In conclusion, our study deduced that ERCC1 rs11615 (CT or CT/TT), XPC rs2228000 (TT or CT/TT) and rs50872 (CT or CT/TT) were risk factors associated with increased breast cancer incidence, especially in postmenopausal women. The risk conferred by polymorphisms in NER pathway genes for breast cancer among females with different menopausal status should be evaluated in a larger cohort study.

MATERIALS AND METHODS

Study subjects

For the case-control association study, from January 2008 to January 2015 in Nanjing First Hospital, Nanjing Medical University, China, we enrolled 450 female patients histologically diagnosed with breast cancer, and 430 age-matched healthy females, who visited the same hospital for routine physical examination, were enrolled as non-cancer controls. All participants were from the same geographic region. The clinical characteristics of each subject, including smoking, drinking, and other cancer history, were collected via a questionnaire and written informed consents were obtained from all participants. Participants were enrolled in this study with no limitation for the smoking and drinking or not, and finally, there were less than ten individuals with a history of smoking and drinking, which may be attributed to the lifestyle of Chinese females. We excluded these samples as unrepresentative of the population before genotyping. The protocol of this study was approved by the Institutional Review Board of Nanjing First Hospital.

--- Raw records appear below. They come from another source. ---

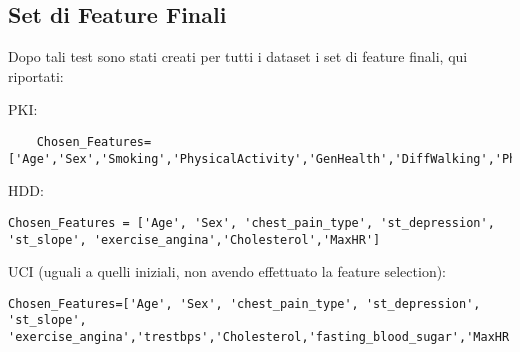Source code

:\subsection{Set di Feature Finali}
\begin{flushleft}
    
Dopo tali test sono stati creati per tutti i dataset i set di feature finali, qui riportati:

PKI:
\begin{lstlisting}
    Chosen_Features= ['Age','Sex','Smoking','PhysicalActivity','GenHealth','DiffWalking','PhysicalHealth','SleepTime']

\end{lstlisting}
HDD:
\begin{lstlisting}
Chosen_Features = ['Age', 'Sex', 'chest_pain_type', 'st_depression', 'st_slope', 'exercise_angina','Cholesterol','MaxHR']
\end{lstlisting}
    
UCI (uguali a quelli iniziali, non avendo effettuato la feature selection):

\begin{lstlisting}
Chosen_Features=['Age', 'Sex', 'chest_pain_type', 'st_depression', 'st_slope', 'exercise_angina','trestbps','Cholesterol,'fasting_blood_sugar','MaxHR','exercise_angina','vessel_fluoroscopy']
\end{lstlisting}
\end{flushleft}

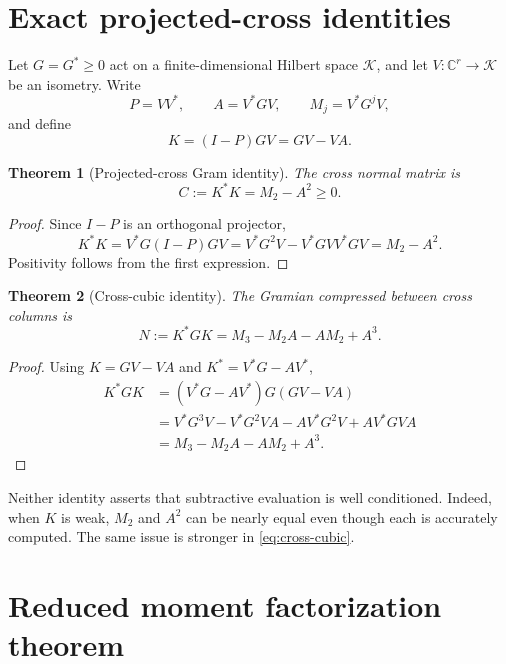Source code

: \documentclass[11pt]{article}
\newtheorem{theorem}{Theorem}[section]
\theoremstyle{definition}
\theoremstyle{remark}
\begin{document}
\section{Exact projected-cross identities}
\label{sec:identities}

Let $G=G^*\ge0$ act on a finite-dimensional Hilbert space $\mathcal K$, and
let $V:\mathbb C^r\to\mathcal K$ be an isometry.  Write
\[
 P=VV^*,\qquad A=V^*GV,\qquad M_j=V^*G^jV,
\]
and define
\begin{equation}
 K=(I-P)GV=GV-VA.
 \label{eq:cross}
\end{equation}

\begin{theorem}[Projected-cross Gram identity]
\label{thm:cross-gram}
The cross normal matrix is
\begin{equation}
 C:=K^*K=M_2-A^2\ge0.
 \label{eq:cross-gram}
\end{equation}
\end{theorem}

\begin{proof}
Since $I-P$ is an orthogonal projector,
\[
 K^*K=V^*G(I-P)GV
 =V^*G^2V-V^*GVV^*GV=M_2-A^2.
\]
Positivity follows from the first expression.
\end{proof}

\begin{theorem}[Cross-cubic identity]
\label{thm:cross-cubic}
The Gramian compressed between cross columns is
\begin{equation}
 N:=K^*GK=M_3-M_2A-AM_2+A^3.
 \label{eq:cross-cubic}
\end{equation}
\end{theorem}

\begin{proof}
Using $K=GV-VA$ and $K^*=V^*G-AV^*$,
\begin{align*}
 K^*GK
 &=(V^*G-AV^*)G(GV-VA)\\
 &=V^*G^3V-V^*G^2VA-AV^*G^2V+AV^*GVA\\
 &=M_3-M_2A-AM_2+A^3.
\end{align*}
\end{proof}

Neither identity asserts that subtractive evaluation is well conditioned.
Indeed, when $K$ is weak, $M_2$ and $A^2$ can be nearly equal even though
each is accurately computed.  The same issue is stronger in
\eqref{eq:cross-cubic}.

\section{Reduced moment factorization theorem}
\label{sec:factorization}
\end{document}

Genotyping of polymorphisms

Genotyping was performed as we described previously [31, 32]. The genotyping for all the polymorphisms was performed by Sequenom MassARRAY RS1000 according to the standard protocol. Multiplexed SNP MassEXTENDED assay was designed by Sequenom MassARRAY Assay Design 3.0 Software [33]. Finally, data management and analysis were performed by Sequenom Typer 4.0 Software [33, 34].

Immunohistochemistry (IHC) assay

The expression of ER, PR, and HER-2 in paraffin-embedded tumor tissue samples was evaluated by immunohistochemistry (IHC) assay, as we described previously [31, 32].

Meta-analysis of polymorphisms in XPA (rs1800975), XPC (rs2228000, rs2228001), and ERCC1 (rs11615)

Meta-analysis was performed to confirm the polymorphisms identified as breast cancer risk factors by our case-control study. Four polymorphisms (XPA (rs1800975), XPC (rs2228000, rs2228001), and ERCC1 (rs11615)) were evaluated for breast cancer risk using pooled data from this study and available published studies. The ERCC2/XPD rs50873 was ruled out for lack of available published data.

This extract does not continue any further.